Different types of json logs to different ES indices without using Logstash

soumen · September 20, 2018, 5:22pm

Hi,

I have two different types of json logs (with different fields) which I need to send to two different ES indices. I want to avoid having to setup Logstash just to do this via conditional processing or having to install separate instances of Filebeat. Is this possible with version 6.x?

I have looked at these previous questions: Multiple elasticsearch output configuration and Output different prospectors' logs to different Elasticsearch indices? - just checking if things have improved since then.

ruflin · September 25, 2018, 5:55am

I wonder if indices config option is the feature you are looking for? https://www.elastic.co/guide/en/beats/filebeat/current/elasticsearch-output.html#_literal_indices_literal

soumen · September 25, 2018, 8:45am

I did check that link before and I thought it was exactly what I was after.

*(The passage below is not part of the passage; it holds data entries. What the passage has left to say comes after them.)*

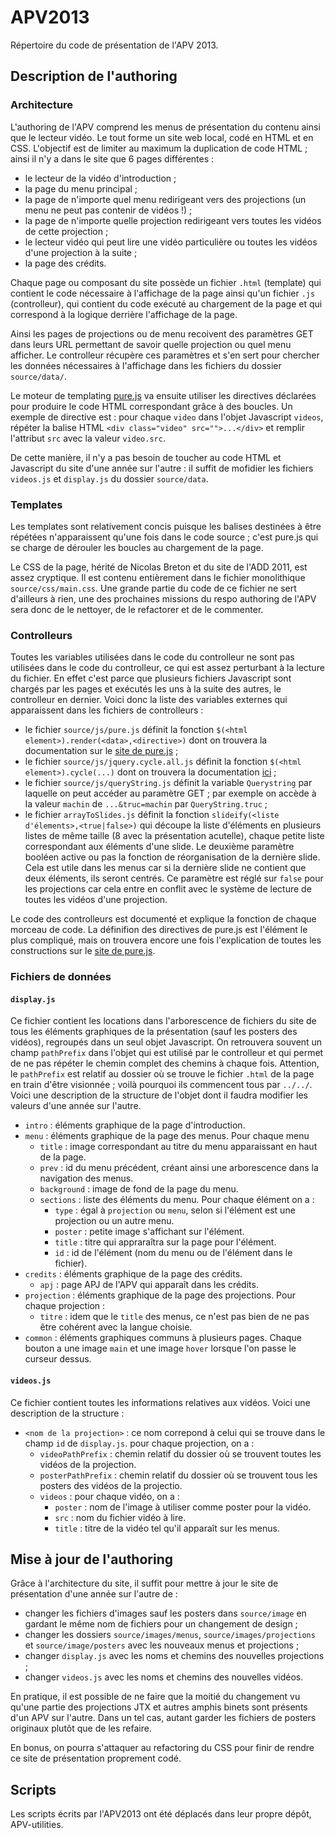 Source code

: # APV2013

Répertoire du code de présentation de l'APV 2013.

## Description de l'authoring

### Architecture

L'authoring de l'APV comprend les menus de présentation du contenu ainsi que le lecteur vidéo. Le tout forme un site web local, codé en HTML et en CSS. L'objectif est de limiter au maximum la duplication de code HTML ; ainsi il n'y a dans le site que 6 pages différentes :
* le lecteur de la vidéo d'introduction ;
* la page du menu principal ;
* la page de n'importe quel menu redirigeant vers des projections (un menu ne peut pas contenir de vidéos !) ;
* la page de n'importe quelle projection redirigeant vers toutes les vidéos de cette projection ;
* le lecteur vidéo qui peut lire une vidéo particulière ou toutes les vidéos d'une projection à la suite ;
* la page des crédits.

Chaque page ou composant du site possède un fichier `.html` (template) qui contient le code nécessaire à l'affichage de la page ainsi qu'un fichier `.js` (controlleur), qui contient du code exécuté au chargement de la page et qui correspond à la logique derrière l'affichage de la page.

Ainsi les pages de projections ou de menu recoivent des paramètres GET dans leurs URL permettant de savoir quelle projection ou quel menu afficher. Le controlleur récupère ces paramètres et s'en sert pour chercher les données nécessaires à l'affichage dans les fichiers du dossier `source/data/`.

Le moteur de templating [pure.js](https://beebole.com/pure/) va ensuite utiliser les directives déclarées pour produire le code HTML correspondant grâce à des boucles. Un exemple de directive est : pour chaque `video` dans l'objet Javascript `videos`, répéter la balise HTML `<div class="video" src="">...</div>`  et remplir l'attribut `src` avec la valeur `video.src`.

De cette manière, il n'y a pas besoin de toucher au code HTML et Javascript du site d'une année sur l'autre : il suffit de mofidier les fichiers `videos.js` et `display.js` du dossier `source/data`.

### Templates

Les templates sont relativement concis puisque les balises destinées à être répétées n'apparaissent qu'une fois dans le code source ; c'est pure.js qui se charge de dérouler les boucles au chargement de la page.

Le CSS de la page, hérité de Nicolas Breton et du site de l'ADD 2011, est assez cryptique. Il est contenu entièrement dans le fichier monolithique `source/css/main.css`. Une grande partie du code de ce fichier ne sert d'ailleurs à rien, une des prochaines missions du respo authoring de l'APV sera donc de le nettoyer, de le refactorer et de le commenter.


### Controlleurs

Toutes les variables utilisées dans le code du controlleur ne sont pas utilisées dans le code du controlleur, ce qui est assez perturbant à la lecture du fichier. En effet c'est parce que plusieurs fichiers Javascript sont chargés par les pages et exécutés les uns à la suite des autres, le controlleur en dernier. Voici donc la liste des variables externes qui apparaissent dans les fichiers de controlleurs :
* le fichier `source/js/pure.js` définit la fonction `$(<html element>).render(<data>,<directive>)` dont on trouvera la documentation sur le [site de pure.js](https://beebole.com/pure/) ;
* le fichier `source/js/jquery.cycle.all.js` définit la fonction `$(<html element>).cycle(...)` dont on trouvera la documentation [ici](http://jquery.malsup.com/cycle/) ;
* le fichier `source/js/queryString.js` définit la variable `Querystring` par laquelle on peut accéder au paramètre GET ; par exemple on accède à la valeur `machin` de `...&truc=machin` par `QueryString.truc` ;
* le fichier `arrayToSlides.js` définit la fonction `slideify(<liste d'élements>,<true|false>)` qui découpe la liste d'éléments en plusieurs listes de même taille (8 avec la présentation acutelle), chaque petite liste correspondant aux éléments d'une slide. Le deuxième paramètre booléen active ou pas la fonction de réorganisation de la dernière slide. Cela est utile dans les menus car si la dernière slide ne contient que deux éléments, ils seront centrés. Ce paramètre est réglé sur `false` pour les projections car cela entre en conflit avec le système de lecture de toutes les vidéos d'une projection.

Le code des controlleurs est documenté et explique la fonction de chaque morceau de code. La définifion des directives de pure.js est l'élément le plus compliqué, mais on trouvera encore une fois l'explication de toutes les constructions sur le [site de pure.js](https://beebole.com/pure/).

### Fichiers de données

#### `display.js`

Ce fichier contient les locations dans l'arborescence de fichiers du site de tous les éléments graphiques de la présentation (sauf les posters des vidéos), regroupés dans un seul objet Javascript. On retrouvera souvent un champ `pathPrefix` dans l'objet qui est utilisé par le controlleur et qui permet de ne pas répéter le chemin complet des chemins à chaque fois. Attention, le `pathPrefix` est relatif au dossier où se trouve le fichier `.html` de la page en train d'être visionnée ; voilà pourquoi ils commencent tous par `../../`. Voici une description de la structure de l'objet dont il faudra modifier les valeurs d'une année sur l'autre.
* `intro` : éléments graphique de la page d'introduction.
* `menu` : éléments graphique de la page des menus. Pour chaque menu
    * `title` : image correspondant au titre du menu apparaissant en haut de la page.
    * `prev` : id du menu précédent, créant ainsi une arborescence dans la navigation des menus.
    * `background` : image de fond de la page du menu.
    * `sections` : liste des éléments du menu. Pour chaque élément on a :
        * `type` : égal à `projection` ou `menu`, selon si l'élément est une projection ou un autre menu.
        * `poster` : petite image s'affichant sur l'élément.
        * `title` : titre qui appraraîtra sur la page pour l'élément.          
        * `id` : id de l'élément (nom du menu ou de l'élément dans le fichier).
* `credits` : éléments graphique de la page des crédits.
    * `apj` : page APJ de l'APV qui apparaît dans les crédits.
* `projection` : éléments graphique de la page des projections. Pour chaque projection :
    * `titre` : idem que le `title` des menus, ce n'est pas bien de ne pas être cohérent avec la langue choisie.
* `common` : éléments graphiques communs à plusieurs pages. Chaque bouton a une image `main` et une image `hover` lorsque l'on passe le curseur dessus.

#### `videos.js`

Ce fichier contient toutes les informations relatives aux vidéos. Voici une description de la structure :
* `<nom de la projection>` : ce nom correpond à celui qui se trouve dans le champ `id` de `display.js`. pour chaque projection, on a :
    * `videoPathPrefix` : chemin relatif du dossier où se trouvent toutes les vidéos de la projection.
    * `posterPathPrefix` : chemin relatif du dossier où se trouvent tous les posters des vidéos de la projectio.
    * `videos` : pour chaque vidéo, on a :
        * `poster` : nom de l'image à utiliser comme poster pour la vidéo.
        * `src` : nom du fichier vidéo  à lire.
        * `title` : titre de la vidéo tel qu'il apparaît sur les menus.

## Mise à jour de l'authoring

Grâce à l'architecture du site, il suffit pour mettre à jour le site de présentation d'une année sur l'autre de :
* changer les fichiers d'images sauf les posters dans `source/image` en gardant le même nom de fichiers pour un changement de design ;
* changer les dossiers `source/images/menus`, `source/images/projections` et `source/image/posters` avec les nouveaux menus et projections ;
* changer `display.js` avec les noms et chemins des nouvelles projections ;
* changer `videos.js` avec les noms et chemins des nouvelles vidéos.

En pratique, il est possible de ne faire que la moitié du changement vu qu'une partie des projections JTX et autres amphis binets sont présents d'un APV sur l'autre. Dans un tel cas, autant garder les fichiers de posters originaux plutôt que de les refaire.

En bonus, on pourra s'attaquer au refactoring du CSS pour finir de rendre ce site de présentation proprement codé.

## Scripts
Les scripts écrits par l'APV2013 ont été déplacés dans leur propre dépôt, APV-utilities.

However, the key point here is that the fields of the two logs is entirely different and this link gives me the impression that the input structure is same; it just creates separate indices based on separate criteria - sort of like creating separate tables based on separate "where" clauses but the fields are same.

Please correct me if my impression is wrong.

system · October 23, 2018, 8:45am

This topic was automatically closed 28 days after the last reply. New replies are no longer allowed.